- [Exercise description] Below are some records; output exactly the lines from the line with "For more information" to the line with "## Disclaimer", both ends kept, and nothing more.
※
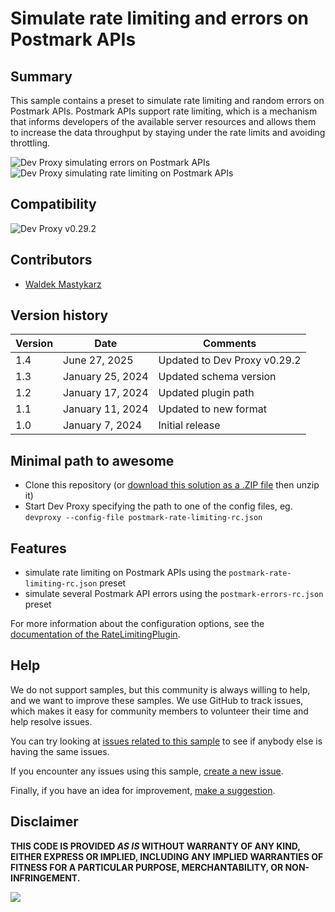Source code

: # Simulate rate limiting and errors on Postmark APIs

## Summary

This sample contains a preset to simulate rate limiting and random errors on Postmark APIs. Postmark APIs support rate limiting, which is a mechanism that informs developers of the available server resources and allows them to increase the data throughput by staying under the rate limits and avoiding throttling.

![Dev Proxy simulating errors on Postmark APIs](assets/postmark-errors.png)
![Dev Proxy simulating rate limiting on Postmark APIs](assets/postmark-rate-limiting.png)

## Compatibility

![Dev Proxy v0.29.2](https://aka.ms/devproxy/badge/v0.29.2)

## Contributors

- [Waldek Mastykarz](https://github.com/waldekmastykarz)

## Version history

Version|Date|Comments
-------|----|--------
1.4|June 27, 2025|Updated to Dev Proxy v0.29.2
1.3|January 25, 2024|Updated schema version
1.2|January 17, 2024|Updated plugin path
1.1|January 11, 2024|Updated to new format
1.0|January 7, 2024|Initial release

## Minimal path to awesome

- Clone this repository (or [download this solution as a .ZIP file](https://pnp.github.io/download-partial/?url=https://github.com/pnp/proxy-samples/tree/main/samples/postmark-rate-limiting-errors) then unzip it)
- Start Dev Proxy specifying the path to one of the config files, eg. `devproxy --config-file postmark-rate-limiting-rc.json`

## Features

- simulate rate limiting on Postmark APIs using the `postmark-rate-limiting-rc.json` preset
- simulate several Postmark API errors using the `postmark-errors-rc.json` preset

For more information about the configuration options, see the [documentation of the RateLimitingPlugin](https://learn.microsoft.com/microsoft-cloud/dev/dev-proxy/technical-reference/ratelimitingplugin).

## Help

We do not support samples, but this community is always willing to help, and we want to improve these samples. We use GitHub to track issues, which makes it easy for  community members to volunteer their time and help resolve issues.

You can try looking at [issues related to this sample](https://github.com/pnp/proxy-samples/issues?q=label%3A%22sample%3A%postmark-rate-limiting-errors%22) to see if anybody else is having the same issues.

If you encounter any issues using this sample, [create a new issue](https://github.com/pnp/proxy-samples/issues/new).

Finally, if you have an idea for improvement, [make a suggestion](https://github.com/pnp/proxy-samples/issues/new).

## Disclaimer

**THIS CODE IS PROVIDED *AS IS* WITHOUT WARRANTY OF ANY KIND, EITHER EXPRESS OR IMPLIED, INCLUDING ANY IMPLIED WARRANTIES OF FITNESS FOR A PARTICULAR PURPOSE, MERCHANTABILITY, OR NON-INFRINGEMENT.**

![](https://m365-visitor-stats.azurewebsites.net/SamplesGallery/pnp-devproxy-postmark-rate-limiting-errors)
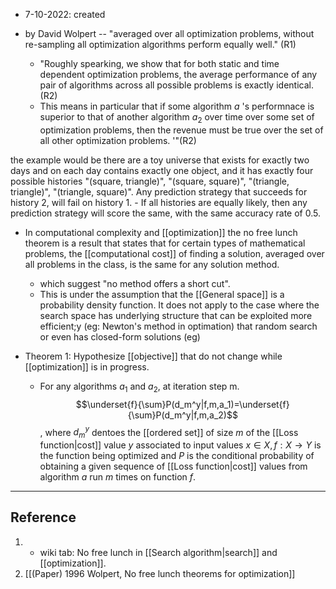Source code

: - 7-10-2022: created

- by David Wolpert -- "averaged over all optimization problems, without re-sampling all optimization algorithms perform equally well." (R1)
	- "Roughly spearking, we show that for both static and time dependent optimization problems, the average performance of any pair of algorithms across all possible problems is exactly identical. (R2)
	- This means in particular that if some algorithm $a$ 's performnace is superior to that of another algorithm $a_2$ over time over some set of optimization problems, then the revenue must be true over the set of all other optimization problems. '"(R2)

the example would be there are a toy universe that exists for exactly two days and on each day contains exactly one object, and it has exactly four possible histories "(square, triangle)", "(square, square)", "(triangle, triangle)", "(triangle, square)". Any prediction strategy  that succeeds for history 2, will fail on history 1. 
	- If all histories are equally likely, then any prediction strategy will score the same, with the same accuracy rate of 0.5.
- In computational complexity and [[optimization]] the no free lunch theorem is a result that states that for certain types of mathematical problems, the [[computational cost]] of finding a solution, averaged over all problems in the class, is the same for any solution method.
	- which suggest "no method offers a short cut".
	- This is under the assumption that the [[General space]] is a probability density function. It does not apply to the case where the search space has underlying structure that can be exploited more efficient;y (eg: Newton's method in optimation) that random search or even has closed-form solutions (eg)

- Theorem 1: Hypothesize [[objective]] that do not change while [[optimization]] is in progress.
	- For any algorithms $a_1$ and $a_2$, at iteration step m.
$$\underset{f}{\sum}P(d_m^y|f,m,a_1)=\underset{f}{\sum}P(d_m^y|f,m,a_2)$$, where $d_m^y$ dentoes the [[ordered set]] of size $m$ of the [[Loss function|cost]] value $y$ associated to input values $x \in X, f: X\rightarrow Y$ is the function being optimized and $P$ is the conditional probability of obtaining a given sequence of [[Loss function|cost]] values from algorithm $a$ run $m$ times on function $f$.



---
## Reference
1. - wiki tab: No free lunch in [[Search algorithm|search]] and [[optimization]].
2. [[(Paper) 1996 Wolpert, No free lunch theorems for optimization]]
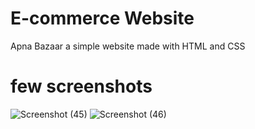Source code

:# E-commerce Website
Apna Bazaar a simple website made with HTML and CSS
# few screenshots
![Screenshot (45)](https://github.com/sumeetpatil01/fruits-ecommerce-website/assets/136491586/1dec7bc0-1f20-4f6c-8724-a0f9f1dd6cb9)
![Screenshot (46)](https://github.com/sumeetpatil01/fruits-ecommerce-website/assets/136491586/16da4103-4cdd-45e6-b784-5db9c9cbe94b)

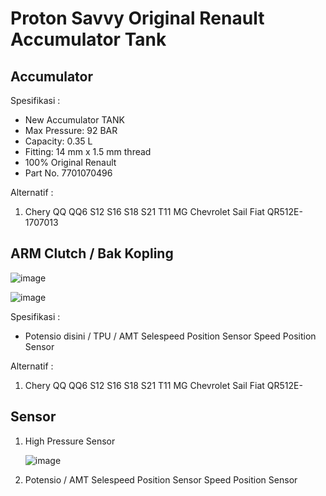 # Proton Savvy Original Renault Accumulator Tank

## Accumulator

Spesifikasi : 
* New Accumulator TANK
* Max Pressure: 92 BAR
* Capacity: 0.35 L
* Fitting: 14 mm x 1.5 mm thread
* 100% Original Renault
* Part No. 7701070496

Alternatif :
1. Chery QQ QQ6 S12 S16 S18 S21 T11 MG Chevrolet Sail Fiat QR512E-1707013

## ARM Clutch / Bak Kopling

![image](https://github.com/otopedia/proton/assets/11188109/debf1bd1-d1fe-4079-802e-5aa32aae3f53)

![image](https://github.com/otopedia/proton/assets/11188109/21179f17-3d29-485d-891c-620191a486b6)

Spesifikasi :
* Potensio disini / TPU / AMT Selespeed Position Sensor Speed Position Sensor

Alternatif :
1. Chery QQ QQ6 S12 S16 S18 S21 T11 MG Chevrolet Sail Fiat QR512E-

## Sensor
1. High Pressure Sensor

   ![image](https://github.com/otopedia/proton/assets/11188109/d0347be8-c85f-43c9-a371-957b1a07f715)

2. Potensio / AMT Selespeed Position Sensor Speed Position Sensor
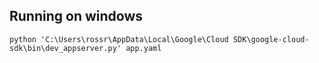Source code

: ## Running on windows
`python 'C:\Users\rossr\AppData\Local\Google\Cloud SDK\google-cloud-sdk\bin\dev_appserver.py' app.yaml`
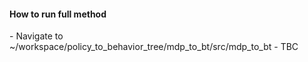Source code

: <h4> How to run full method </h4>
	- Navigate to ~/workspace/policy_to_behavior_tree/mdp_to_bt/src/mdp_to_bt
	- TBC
※
- [Answer to this problem]
For more information about the configuration options, see the [documentation of the RateLimitingPlugin](https://learn.microsoft.com/microsoft-cloud/dev/dev-proxy/technical-reference/ratelimitingplugin).

## Help

We do not support samples, but this community is always willing to help, and we want to improve these samples. We use GitHub to track issues, which makes it easy for  community members to volunteer their time and help resolve issues.

You can try looking at [issues related to this sample](https://github.com/pnp/proxy-samples/issues?q=label%3A%22sample%3A%postmark-rate-limiting-errors%22) to see if anybody else is having the same issues.

If you encounter any issues using this sample, [create a new issue](https://github.com/pnp/proxy-samples/issues/new).

Finally, if you have an idea for improvement, [make a suggestion](https://github.com/pnp/proxy-samples/issues/new).

## Disclaimer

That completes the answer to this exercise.